What the exercise asks: Go through the data below and copy it exactly, skipping every picture.

Collected data:

----

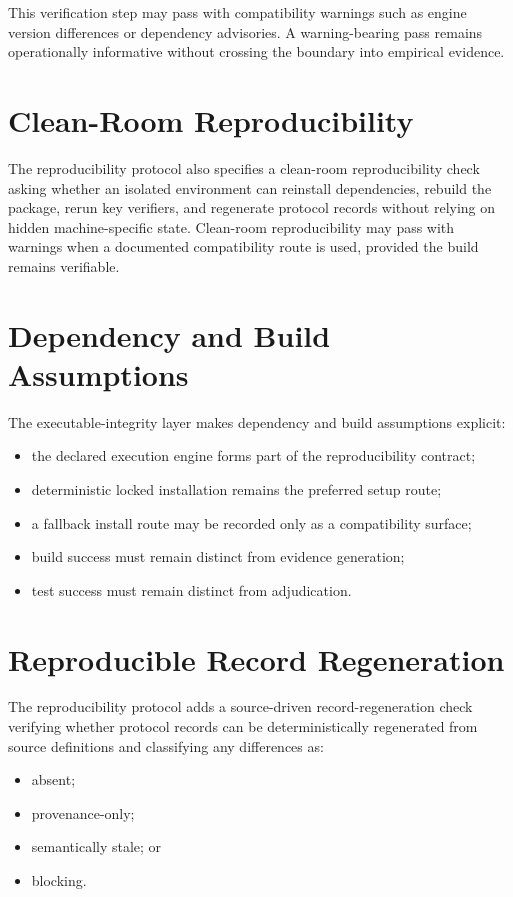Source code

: \documentclass[11pt,a4paper]{article}
\begin{document}
This verification step may pass with compatibility warnings such as engine
version differences or dependency advisories. A warning-bearing pass remains
operationally informative without crossing the boundary into empirical evidence.

\section{Clean-Room Reproducibility}

The reproducibility protocol also specifies a clean-room reproducibility check asking whether an
isolated environment can reinstall dependencies, rebuild the package, rerun
key verifiers, and regenerate protocol records without relying on hidden
machine-specific state. Clean-room reproducibility may pass with warnings when a
documented compatibility route is used, provided the build remains verifiable.

\section{Dependency and Build Assumptions}

The executable-integrity layer makes dependency and build assumptions explicit:

\begin{itemize}
\item the declared execution engine forms part of the reproducibility contract;
\item deterministic locked installation remains the preferred setup route;
\item a fallback install route may be recorded only as a compatibility surface;
\item build success must remain distinct from evidence generation;
\item test success must remain distinct from adjudication.
\end{itemize}

\section{Reproducible Record Regeneration}

The reproducibility protocol adds a source-driven record-regeneration check verifying whether
protocol records can be deterministically regenerated from source definitions
and classifying any differences as:

\begin{itemize}
\item absent;
\item provenance-only;
\item semantically stale; or
\item blocking.
\end{itemize}
\end{document}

----

Output for this exercise:
Source code

: \documentclass[11pt,a4paper]{article}
\begin{document}
This verification step may pass with compatibility warnings such as engine
version differences or dependency advisories. A warning-bearing pass remains
operationally informative without crossing the boundary into empirical evidence.

\section{Clean-Room Reproducibility}

The reproducibility protocol also specifies a clean-room reproducibility check asking whether an
isolated environment can reinstall dependencies, rebuild the package, rerun
key verifiers, and regenerate protocol records without relying on hidden
machine-specific state. Clean-room reproducibility may pass with warnings when a
documented compatibility route is used, provided the build remains verifiable.

\section{Dependency and Build Assumptions}

The executable-integrity layer makes dependency and build assumptions explicit:

\begin{itemize}
\item the declared execution engine forms part of the reproducibility contract;
\item deterministic locked installation remains the preferred setup route;
\item a fallback install route may be recorded only as a compatibility surface;
\item build success must remain distinct from evidence generation;
\item test success must remain distinct from adjudication.
\end{itemize}

\section{Reproducible Record Regeneration}

The reproducibility protocol adds a source-driven record-regeneration check verifying whether
protocol records can be deterministically regenerated from source definitions
and classifying any differences as:

\begin{itemize}
\item absent;
\item provenance-only;
\item semantically stale; or
\item blocking.
\end{itemize}
\end{document}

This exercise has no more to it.